Kozelets Raion was divided in a way that followed the general administrative scheme in Ukraine. Local government was also organized along a similar scheme nationwide. Consequently, raions were subdivided into councils, which were the prime level of administrative division in the country.

Each of the raion's urban localities administered their own councils, often containing a few other villages within its jurisdiction. However, only a handful of rural localities were organized into councils, which also might contain a few villages within its jurisdiction.

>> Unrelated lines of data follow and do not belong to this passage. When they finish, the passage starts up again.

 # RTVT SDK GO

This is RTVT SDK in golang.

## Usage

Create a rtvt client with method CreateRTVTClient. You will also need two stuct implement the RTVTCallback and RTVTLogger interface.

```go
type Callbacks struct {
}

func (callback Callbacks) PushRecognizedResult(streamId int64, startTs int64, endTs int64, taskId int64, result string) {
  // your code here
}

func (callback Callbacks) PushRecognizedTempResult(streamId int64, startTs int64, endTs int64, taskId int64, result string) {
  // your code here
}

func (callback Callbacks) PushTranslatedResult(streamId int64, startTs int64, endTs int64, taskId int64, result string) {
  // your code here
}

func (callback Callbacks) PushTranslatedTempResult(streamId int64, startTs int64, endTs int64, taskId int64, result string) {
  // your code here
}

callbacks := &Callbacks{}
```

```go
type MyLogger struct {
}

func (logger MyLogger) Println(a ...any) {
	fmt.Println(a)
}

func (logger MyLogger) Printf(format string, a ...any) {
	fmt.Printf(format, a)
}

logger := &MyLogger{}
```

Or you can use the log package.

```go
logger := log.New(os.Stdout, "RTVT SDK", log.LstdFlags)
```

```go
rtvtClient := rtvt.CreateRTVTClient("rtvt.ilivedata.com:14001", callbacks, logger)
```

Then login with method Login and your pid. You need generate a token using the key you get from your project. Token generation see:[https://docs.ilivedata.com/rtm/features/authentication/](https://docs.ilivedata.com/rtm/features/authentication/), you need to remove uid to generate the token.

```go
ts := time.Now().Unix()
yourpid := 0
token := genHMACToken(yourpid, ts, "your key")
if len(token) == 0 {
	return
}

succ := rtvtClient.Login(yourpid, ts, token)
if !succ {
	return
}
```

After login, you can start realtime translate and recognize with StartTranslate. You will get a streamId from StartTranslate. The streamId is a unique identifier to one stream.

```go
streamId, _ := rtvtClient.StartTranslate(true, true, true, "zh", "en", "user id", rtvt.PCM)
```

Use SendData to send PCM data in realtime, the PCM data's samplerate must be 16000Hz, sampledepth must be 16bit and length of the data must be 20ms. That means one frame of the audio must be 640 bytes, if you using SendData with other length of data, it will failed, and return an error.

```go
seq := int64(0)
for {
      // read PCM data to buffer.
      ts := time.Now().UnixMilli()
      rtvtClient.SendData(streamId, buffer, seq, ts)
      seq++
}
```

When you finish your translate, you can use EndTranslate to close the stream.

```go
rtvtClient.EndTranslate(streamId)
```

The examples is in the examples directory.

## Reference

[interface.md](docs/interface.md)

Accordingly, the Kozelets Raion was divided into:
- 1 city council—made up of the city of Oster
- 2 settlement councils—made up of the urban-type settlements of Desna and Kozelets (administrative center)
- 40 village councils

Overall, the raion had a total of 111 populated localities, consisting of one city, two urban-type settlements, 106 villages, and 2 rural settlements.